The Independent Chinese PEN Center (ICPC) has announced that Hong Kong senior journalist Ching Cheong, who is a correspondent for the Singapore daily Straits Times, disappeared from Guangzhou on April 22. The Singapore-resident journalist was reportedly detained and charged with “stealing state secrets” when he traveled to Guangzhou to acquire a manuscript of interviews with the former Communist Party leader Zhao Ziyang.
Last year Cheong was the first person to report on a book about late ousted Party leader Zhao Ziyang, who was suffering from deteriorating health under house arrest stemming from his support for the student demonstrations in Tiananmen Square and later died in January. The book was written by Mr. Zong Fengming, a longtime friend of Zhao Ziyang.
The Chinese government has attempted to suppress the story of Zhao’s treatment and apparently lured Cheong to mainland China in order to prevent him from further reporting. Since his arrest by local State Security Bureau officials, authorities have reportedly threatened his wife and the Straits Times not to disclose any information concerning Cheong.

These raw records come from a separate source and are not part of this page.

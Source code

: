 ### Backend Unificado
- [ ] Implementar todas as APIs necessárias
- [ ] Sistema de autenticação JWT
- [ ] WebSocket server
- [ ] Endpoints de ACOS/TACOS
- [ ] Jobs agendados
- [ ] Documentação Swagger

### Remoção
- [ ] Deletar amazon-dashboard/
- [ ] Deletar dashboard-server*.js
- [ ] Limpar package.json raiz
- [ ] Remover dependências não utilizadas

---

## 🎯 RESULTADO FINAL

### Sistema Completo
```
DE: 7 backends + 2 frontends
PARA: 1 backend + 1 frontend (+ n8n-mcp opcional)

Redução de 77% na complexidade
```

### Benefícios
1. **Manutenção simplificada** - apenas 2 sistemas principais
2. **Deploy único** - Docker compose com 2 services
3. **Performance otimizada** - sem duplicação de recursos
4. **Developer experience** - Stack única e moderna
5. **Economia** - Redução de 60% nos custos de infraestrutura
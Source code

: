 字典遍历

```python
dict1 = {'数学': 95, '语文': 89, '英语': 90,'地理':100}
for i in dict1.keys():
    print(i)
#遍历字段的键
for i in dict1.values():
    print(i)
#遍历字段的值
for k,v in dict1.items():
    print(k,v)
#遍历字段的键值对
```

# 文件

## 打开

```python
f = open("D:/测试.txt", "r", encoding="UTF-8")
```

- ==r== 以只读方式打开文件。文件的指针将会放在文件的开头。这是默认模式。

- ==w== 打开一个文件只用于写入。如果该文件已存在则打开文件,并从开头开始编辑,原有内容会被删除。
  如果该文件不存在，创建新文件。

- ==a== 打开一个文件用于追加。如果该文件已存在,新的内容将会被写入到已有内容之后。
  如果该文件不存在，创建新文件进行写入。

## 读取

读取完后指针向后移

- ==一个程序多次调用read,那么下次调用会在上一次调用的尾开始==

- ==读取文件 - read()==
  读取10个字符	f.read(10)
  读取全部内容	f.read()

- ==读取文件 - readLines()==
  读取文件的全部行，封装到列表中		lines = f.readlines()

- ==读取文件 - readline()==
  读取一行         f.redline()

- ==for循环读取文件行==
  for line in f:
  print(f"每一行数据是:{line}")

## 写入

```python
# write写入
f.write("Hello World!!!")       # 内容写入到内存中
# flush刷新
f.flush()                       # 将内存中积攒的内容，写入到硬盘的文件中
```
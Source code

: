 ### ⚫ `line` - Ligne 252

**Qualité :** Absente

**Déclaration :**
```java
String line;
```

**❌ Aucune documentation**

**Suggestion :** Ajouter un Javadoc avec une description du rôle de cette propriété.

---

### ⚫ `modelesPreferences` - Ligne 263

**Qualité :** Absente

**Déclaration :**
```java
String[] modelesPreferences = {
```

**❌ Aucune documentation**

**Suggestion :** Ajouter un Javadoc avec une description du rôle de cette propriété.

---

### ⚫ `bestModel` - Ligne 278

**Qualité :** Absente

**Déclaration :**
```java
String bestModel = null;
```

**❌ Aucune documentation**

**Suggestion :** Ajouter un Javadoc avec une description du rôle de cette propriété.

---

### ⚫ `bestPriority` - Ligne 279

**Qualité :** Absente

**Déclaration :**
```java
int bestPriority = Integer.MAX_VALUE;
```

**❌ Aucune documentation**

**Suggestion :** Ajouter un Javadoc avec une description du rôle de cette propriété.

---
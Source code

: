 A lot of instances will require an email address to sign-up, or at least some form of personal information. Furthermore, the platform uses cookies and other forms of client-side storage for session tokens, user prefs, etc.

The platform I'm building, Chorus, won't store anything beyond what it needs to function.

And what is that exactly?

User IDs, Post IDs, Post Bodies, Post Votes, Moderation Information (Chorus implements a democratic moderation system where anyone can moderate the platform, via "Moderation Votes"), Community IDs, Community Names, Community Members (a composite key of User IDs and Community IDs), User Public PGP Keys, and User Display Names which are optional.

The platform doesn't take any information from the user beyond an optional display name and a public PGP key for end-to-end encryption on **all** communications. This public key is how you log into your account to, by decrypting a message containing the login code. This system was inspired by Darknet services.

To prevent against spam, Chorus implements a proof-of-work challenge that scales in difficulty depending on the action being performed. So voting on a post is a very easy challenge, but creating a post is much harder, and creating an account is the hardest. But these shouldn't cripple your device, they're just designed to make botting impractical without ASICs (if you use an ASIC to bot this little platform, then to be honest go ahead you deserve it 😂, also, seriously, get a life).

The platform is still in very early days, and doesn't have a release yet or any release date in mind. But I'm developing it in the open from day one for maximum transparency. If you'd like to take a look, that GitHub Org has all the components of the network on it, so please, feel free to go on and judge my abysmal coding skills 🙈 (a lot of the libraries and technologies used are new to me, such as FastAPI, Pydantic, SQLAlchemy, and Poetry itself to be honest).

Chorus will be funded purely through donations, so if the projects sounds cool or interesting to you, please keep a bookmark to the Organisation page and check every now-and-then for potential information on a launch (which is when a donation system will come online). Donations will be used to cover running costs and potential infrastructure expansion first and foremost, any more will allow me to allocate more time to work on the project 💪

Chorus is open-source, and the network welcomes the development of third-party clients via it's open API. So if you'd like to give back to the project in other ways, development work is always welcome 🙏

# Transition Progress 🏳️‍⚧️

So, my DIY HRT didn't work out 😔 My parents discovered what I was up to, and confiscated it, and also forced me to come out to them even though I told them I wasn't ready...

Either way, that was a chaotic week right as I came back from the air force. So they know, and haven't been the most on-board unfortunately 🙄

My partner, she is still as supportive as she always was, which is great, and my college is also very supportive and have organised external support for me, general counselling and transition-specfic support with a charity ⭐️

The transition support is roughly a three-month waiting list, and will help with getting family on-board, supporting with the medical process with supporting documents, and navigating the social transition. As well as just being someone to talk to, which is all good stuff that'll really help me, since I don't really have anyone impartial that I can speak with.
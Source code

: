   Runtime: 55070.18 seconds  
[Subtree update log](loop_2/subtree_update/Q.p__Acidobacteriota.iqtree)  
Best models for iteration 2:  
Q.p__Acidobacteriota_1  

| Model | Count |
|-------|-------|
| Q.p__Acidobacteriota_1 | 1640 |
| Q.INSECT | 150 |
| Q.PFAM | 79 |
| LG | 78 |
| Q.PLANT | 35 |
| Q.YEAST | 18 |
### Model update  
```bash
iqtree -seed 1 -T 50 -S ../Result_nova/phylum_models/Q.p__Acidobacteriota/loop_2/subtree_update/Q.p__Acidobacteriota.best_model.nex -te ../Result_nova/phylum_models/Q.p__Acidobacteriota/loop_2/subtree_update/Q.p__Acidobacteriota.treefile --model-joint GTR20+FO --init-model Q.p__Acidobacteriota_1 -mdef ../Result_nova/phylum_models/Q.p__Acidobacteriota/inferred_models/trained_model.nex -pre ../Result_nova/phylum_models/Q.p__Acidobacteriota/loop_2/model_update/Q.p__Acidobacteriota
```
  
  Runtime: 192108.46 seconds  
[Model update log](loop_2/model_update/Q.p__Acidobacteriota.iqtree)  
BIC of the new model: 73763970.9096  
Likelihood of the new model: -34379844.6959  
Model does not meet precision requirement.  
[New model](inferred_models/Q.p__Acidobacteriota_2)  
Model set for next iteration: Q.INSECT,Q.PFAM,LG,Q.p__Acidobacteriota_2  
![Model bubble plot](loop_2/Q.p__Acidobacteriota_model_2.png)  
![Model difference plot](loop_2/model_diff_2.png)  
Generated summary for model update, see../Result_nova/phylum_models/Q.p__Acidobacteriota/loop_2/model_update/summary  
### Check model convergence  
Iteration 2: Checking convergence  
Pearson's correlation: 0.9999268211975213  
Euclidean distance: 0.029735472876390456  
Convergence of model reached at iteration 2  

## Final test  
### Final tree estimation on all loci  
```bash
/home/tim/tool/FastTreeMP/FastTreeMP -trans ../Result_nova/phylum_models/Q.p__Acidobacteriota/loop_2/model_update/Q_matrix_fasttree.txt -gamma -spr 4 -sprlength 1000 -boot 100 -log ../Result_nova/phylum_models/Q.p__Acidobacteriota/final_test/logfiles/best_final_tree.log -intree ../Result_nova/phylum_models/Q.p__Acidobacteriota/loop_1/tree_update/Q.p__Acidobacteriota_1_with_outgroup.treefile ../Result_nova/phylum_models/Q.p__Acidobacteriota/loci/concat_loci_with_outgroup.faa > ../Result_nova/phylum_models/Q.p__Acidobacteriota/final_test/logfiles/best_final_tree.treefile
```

Cheong, 55, is a graduate of the University of Hong Kong and has been a journalist for 31 years. He was vice editor-in-chief of the Hong Kong newspaper Wen Hui Bao and the director of the paper’s Beijing office. After the 1989 June 4th massacre in Tiananmen Square, he was disappointed with the newspaper’s shifting stance towards support for Beijing’s crackdown on student unrest. He and several other colleagues left Wen Hui Bao and established an independent newspaper, Contemporary, where he became editor-in-chief of the monthly issue. While working at Contemporary, and later at the Straits Times, Cheong often harshly criticized the regime in Beijing.
The ICPC has expressed their deep concern over the detention of Ching Cheong and cited the arrest as yet another example of the continuing violation of free speech and persecution of journalists by the Chinese government. Last year, two journalists, Shi Tao and Zhao Yang, were arrested and received heavy sentences for allegedly “Revealing State Core Secrets.” The ICPC strongly condemned the actions, urged the world to turn its attention to the continual abuse of human rights in China, and demanded that China should immediately, and unconditionally release Cheong and other journalists who have wrongly been accused of spying.